Whole Sentence | Display sentences containing search query. |
3g | Search query and a word before and after the query. The sum is 3 words. |
5g | Search query and 2 word before and after the query. The sum is 5 words. |
7g | Search query and 3 word before and after the query. The sum is 7 words. |
9g | Search query and 4 word before and after the query. The sum is 9 words. |
11g | Search query and 5 word before and after the query. The sum is 11 words. |
13g | Search query and 6 word before and after the query. The sum is 13 words. |
Search 2 words or more
Separate the words by space.
Example: 猫 と
Search Results
Parts of a sentences matching with query is highlighted in red.

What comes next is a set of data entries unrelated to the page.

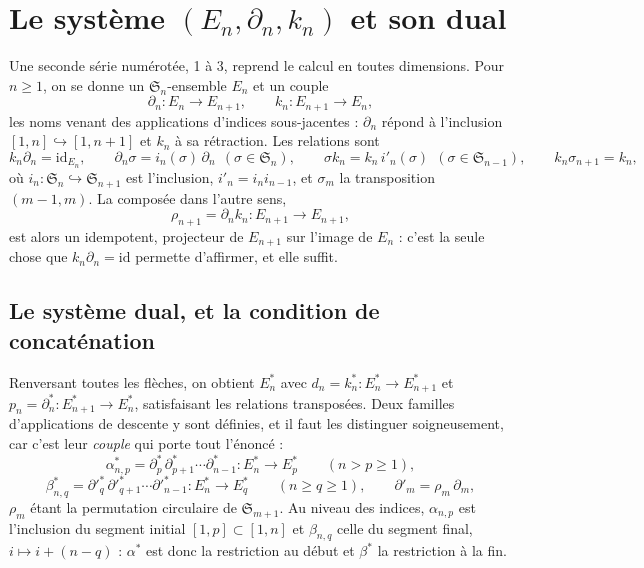 \documentclass[11pt,a4paper]{article}
\begin{document}
\section*{Le système $(E_{n}, \partial_{n}, k_{n})$ et son dual}

Une seconde série numérotée, 1 à 3, reprend le calcul en toutes dimensions.
Pour $n \geq 1$, on se donne un $\mathfrak{S}_{n}$-ensemble $E_{n}$ et un
couple
\[
  \partial_{n} \colon E_{n} \longrightarrow E_{n+1}, \qquad
  k_{n} \colon E_{n+1} \longrightarrow E_{n},
\]
les noms venant des applications d'indices sous-jacentes : $\partial_{n}$
répond à l'inclusion $[1,n] \hookrightarrow [1,n+1]$ et $k_{n}$ à sa
rétraction. Les relations sont
\[
  k_{n}\partial_{n} = \mathrm{id}_{E_{n}}, \qquad
  \partial_{n}\sigma = i_{n}(\sigma)\,\partial_{n} \ \ (\sigma \in \mathfrak{S}_{n}),
  \qquad
  \sigma k_{n} = k_{n}\,i'_{n}(\sigma) \ \ (\sigma \in \mathfrak{S}_{n-1}),
  \qquad
  k_{n}\sigma_{n+1} = k_{n},
\]
où $i_{n} \colon \mathfrak{S}_{n} \hookrightarrow \mathfrak{S}_{n+1}$ est
l'inclusion, $i'_{n} = i_{n}i_{n-1}$, et $\sigma_{m}$ la transposition
$(m-1,m)$. La composée dans l'autre sens,
\[
  \rho_{n+1} = \partial_{n}k_{n} \colon E_{n+1} \longrightarrow E_{n+1},
\]
est alors un idempotent, projecteur de $E_{n+1}$ sur l'image de $E_{n}$ : c'est
la seule chose que $k_{n}\partial_{n} = \mathrm{id}$ permette d'affirmer, et
elle suffit.

\subsection*{Le système dual, et la condition de concaténation}

Renversant toutes les flèches, on obtient $E^{*}_{n}$ avec
$d_{n} = k^{*}_{n} \colon E^{*}_{n} \to E^{*}_{n+1}$ et
$p_{n} = \partial^{*}_{n} \colon E^{*}_{n+1} \to E^{*}_{n}$, satisfaisant les
relations transposées. Deux familles d'applications de descente y sont
définies, et il faut les distinguer soigneusement, car c'est leur \emph{couple}
qui porte tout l'énoncé :
\[
  \alpha^{*}_{n,p} = \partial^{*}_{p}\,\partial^{*}_{p+1}\cdots\partial^{*}_{n-1}
  \colon E^{*}_{n} \longrightarrow E^{*}_{p} \qquad (n > p \geq 1),
\]
\[
  \beta^{*}_{n,q} = \partial'^{*}_{q}\,\partial'^{*}_{q+1}\cdots\partial'^{*}_{n-1}
  \colon E^{*}_{n} \longrightarrow E^{*}_{q} \qquad (n \geq q \geq 1),
  \qquad \partial'_{m} = \rho_{m}\,\partial_{m},
\]
$\rho_{m}$ étant la permutation circulaire de $\mathfrak{S}_{m+1}$. Au niveau
des indices, $\alpha_{n,p}$ est l'inclusion du segment initial
$[1,p] \subset [1,n]$ et $\beta_{n,q}$ celle du segment final, $i \mapsto
i + (n-q)$ : $\alpha^{*}$ est donc la restriction au début et $\beta^{*}$ la
restriction à la fin.
\end{document}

When the system shows a result with whole sentence option, the number of match means the number of sentences matched with search query.
When the system shows a result with N-gram option, the number of match means the number of sentences matched with search query either. However, if there are some parts matching with search query, the number of displaying results may be increased compared with the number of the sentences matched with search query.
ASCII and other languages are not covered.
About Data
There is a summary about corpus data from how to obtain Wikipedia Japanese article data to how to process the data. → Link:Wikipediaの記事データからコーパスを作成する方法
As of June 1, 2015, 13,828,652 sentences, 384,648,362 words, and 1,502,987 unique words (Except ASCII characters).
Notice
This website uses Wikipedia's data and is "under the Creative Commons Attribution-Share-Alike License 3.0 or later".
NEITHER THIS WEBSITE NOR I SHALL BE LIABLE TO YOU OR TO ANY OTHER PARTY FOR ANY DAMAGES, COSTS, OR LOSSES. And this website and I have no relevant to Wikipedia.